Given the ugly looking numbers, why the big rally in share price? Since manufacturing outfits like Coherent are cyclical, it's all about future expectations, and a few developments have provided some reasons for optimism. Management has reported that, while many customers are awaiting clarity in the various trade disputes going on, request for proposal (RFP) activity is up -- a good indication that capital spending on equipment will soon ramp up.
Adding to higher RFP activity is the planned expansion within the OLED market, a key industry for Coherent as its components are a key part of the build process. As OLED screens find their way into an increasing number of applications from smartphones to big-screen TVs, the number of facilities building them needs to increase as well. Coherent CEO John Ambroseo had this to say on the earnings call for the 2019 fiscal third quarter:
We and everyone else in the OLED universe are tracking more than 20 new fabs planned between now and 2023 with emphasis on flexible OLED. This will drive incremental investment in laser lift-off, or LLO, where we continue to hold substantial market share. Our data suggests that we won two-thirds of the orders and approximately 80% of the revenue in new LLO equipment orders over the last 12 months.
OLED is of course only one outlet for industrial laser use, with medical and materials processing also contributing as long-term drivers for Coherent. Nevertheless, a few areas of strength in 2019 have been responsible for most of the stock's upward momentum. A widespread downtrend in industrial spending has generally been the theme. As of this writing, trailing one-year price to earnings ratio sits at 30.9, compared with 21.6 one-year forward price to earnings -- implying an expected rebound in other areas of business in the year ahead.
A long-term cyclical play on tech
Still, the big rally this year has come ahead of any bottoming in financial results, and an implied increase in industrial activity is far from a sure bet. If a turnaround doesn't transpire soon, some of the recent gains may reverse. If the turnaround does come, some more stock gains are likely imminent.
Put another way, I think Coherent stock is fairly valued at this point.
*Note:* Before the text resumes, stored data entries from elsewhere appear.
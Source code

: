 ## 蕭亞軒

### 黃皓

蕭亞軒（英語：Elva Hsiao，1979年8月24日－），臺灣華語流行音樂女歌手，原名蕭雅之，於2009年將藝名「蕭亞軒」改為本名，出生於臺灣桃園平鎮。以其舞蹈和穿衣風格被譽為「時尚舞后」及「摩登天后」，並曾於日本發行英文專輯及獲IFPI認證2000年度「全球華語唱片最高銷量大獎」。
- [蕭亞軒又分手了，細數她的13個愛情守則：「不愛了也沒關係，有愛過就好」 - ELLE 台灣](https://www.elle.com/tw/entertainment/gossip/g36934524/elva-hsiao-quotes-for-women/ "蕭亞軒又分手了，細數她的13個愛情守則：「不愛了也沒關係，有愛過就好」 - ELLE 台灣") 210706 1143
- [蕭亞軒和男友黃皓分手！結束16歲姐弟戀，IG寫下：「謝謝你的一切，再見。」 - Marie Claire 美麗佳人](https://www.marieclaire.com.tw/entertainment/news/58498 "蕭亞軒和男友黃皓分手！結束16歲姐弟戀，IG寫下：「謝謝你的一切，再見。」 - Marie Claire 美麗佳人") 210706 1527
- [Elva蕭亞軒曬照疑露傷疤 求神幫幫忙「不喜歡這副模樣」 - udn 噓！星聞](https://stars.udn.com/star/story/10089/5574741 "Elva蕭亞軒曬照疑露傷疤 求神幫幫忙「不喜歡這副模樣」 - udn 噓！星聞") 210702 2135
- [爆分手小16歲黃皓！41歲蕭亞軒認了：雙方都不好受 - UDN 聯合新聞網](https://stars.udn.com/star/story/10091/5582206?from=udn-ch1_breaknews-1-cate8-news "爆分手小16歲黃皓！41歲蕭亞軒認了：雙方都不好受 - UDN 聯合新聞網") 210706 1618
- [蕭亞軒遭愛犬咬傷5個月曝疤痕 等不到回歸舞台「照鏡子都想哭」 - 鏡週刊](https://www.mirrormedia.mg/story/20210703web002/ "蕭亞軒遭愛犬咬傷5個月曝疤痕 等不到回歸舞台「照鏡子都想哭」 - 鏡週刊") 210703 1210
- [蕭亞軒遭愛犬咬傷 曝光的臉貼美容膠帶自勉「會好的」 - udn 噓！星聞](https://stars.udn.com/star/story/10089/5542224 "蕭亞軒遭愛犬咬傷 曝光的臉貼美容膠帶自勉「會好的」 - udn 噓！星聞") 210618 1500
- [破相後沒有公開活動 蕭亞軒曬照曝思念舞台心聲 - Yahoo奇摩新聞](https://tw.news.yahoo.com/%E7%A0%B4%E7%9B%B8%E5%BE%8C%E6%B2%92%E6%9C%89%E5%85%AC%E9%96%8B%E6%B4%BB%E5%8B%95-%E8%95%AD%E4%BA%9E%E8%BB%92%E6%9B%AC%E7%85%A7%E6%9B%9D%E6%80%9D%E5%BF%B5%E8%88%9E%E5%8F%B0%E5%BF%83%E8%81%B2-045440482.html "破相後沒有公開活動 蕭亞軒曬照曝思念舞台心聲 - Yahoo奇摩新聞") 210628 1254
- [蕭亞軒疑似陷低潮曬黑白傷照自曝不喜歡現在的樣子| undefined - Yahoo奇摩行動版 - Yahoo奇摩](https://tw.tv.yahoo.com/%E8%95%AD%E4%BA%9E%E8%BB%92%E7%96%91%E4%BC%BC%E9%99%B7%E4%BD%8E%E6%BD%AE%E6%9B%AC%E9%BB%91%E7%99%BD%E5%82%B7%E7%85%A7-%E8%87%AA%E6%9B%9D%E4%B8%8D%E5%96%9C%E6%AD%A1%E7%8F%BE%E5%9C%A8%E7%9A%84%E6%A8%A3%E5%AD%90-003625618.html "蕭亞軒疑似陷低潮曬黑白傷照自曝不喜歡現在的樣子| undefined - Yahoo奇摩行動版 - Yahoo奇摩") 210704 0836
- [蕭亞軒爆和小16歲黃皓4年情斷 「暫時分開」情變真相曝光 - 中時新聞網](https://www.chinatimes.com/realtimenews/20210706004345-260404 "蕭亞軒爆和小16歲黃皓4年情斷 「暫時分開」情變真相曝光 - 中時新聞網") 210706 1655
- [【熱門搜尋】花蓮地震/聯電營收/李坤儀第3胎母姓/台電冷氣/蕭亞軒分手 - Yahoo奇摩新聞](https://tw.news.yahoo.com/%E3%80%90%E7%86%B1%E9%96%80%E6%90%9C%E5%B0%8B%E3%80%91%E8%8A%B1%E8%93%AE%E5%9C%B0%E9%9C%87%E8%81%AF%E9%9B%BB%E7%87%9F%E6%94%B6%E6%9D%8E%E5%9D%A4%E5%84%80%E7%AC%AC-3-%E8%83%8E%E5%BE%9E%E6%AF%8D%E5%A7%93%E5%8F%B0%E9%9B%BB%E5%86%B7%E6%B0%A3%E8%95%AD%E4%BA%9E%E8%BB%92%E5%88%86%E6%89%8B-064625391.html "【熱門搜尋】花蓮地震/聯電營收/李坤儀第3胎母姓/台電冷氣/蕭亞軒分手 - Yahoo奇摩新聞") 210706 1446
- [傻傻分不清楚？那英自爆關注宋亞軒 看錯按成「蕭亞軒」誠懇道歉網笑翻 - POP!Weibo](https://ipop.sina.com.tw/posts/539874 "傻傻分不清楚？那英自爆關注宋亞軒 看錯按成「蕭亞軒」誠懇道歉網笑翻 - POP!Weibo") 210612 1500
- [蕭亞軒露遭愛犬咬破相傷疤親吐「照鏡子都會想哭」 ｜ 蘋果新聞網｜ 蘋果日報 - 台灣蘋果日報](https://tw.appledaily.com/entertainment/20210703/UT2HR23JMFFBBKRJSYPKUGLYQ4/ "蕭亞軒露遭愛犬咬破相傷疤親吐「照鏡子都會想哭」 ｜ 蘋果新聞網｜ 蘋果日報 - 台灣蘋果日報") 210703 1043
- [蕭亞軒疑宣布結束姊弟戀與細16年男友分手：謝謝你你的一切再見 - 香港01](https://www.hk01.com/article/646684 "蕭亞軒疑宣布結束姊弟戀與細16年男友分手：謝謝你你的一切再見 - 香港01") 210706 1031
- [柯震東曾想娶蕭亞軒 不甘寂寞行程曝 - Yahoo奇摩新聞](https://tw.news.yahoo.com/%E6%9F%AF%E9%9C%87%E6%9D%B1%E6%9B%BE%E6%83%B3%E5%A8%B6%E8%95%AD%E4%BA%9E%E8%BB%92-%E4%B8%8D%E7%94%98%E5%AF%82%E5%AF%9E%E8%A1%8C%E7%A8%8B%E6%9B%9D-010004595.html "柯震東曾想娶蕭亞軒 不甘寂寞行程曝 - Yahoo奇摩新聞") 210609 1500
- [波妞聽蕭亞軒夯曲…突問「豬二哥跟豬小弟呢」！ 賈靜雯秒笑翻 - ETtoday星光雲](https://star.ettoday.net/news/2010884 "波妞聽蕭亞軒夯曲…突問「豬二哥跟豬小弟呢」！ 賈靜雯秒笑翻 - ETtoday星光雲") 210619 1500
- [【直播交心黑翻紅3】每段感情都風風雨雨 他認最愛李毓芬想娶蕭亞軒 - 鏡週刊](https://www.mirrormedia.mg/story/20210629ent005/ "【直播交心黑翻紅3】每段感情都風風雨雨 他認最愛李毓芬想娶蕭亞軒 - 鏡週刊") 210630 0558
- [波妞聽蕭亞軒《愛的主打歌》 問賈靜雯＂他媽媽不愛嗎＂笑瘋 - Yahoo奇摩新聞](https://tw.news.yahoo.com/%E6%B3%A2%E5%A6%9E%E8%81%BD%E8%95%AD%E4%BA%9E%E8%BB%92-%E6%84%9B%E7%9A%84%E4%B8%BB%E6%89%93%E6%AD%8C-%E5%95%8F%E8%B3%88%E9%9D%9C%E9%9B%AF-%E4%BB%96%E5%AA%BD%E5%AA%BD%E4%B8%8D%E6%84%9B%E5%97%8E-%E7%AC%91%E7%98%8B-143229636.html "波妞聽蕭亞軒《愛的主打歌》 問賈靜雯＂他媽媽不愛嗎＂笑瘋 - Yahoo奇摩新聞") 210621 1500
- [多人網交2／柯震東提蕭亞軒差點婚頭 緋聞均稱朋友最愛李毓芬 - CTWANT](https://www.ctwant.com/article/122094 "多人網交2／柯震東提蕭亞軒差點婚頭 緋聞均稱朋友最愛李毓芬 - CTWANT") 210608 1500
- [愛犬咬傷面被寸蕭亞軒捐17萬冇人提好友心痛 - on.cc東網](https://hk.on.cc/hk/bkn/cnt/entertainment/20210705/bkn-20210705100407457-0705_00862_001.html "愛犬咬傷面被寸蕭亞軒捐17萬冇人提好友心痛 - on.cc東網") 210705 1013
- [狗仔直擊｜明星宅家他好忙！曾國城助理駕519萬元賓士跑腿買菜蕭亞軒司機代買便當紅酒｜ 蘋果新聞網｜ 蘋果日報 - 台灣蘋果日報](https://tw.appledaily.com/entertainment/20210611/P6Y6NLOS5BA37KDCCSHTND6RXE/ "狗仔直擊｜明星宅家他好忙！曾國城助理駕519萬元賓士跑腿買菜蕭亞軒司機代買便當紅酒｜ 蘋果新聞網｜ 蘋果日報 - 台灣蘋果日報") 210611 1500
Though the long-term outlook for industrial lasers and their place in the global manufacturing process looks bullish, this is a volatile business model that can turn up or down without much notice.
It's also worth noting that Coherent isn't the only game in town. There's also IPG Photonics (NASDAQ:IPGP) which focuses its attention on newer laser technology and thus has higher profit margins and return on invested capital than Coherent.
However, higher margins don't change the fact that manufacturing is a cyclical business, and IPG has also been facing stiff Chinese competition undercutting its pricing. Coherent or IPG, it doesn't matter. I think investors would be best served by buying industrial laser stocks on weakness, holding for the long haul, and adding to positions on the downside. This might be one of those instances to buy in on weakness, but dipping a toe in to test the waters first looks like the prudent option right now.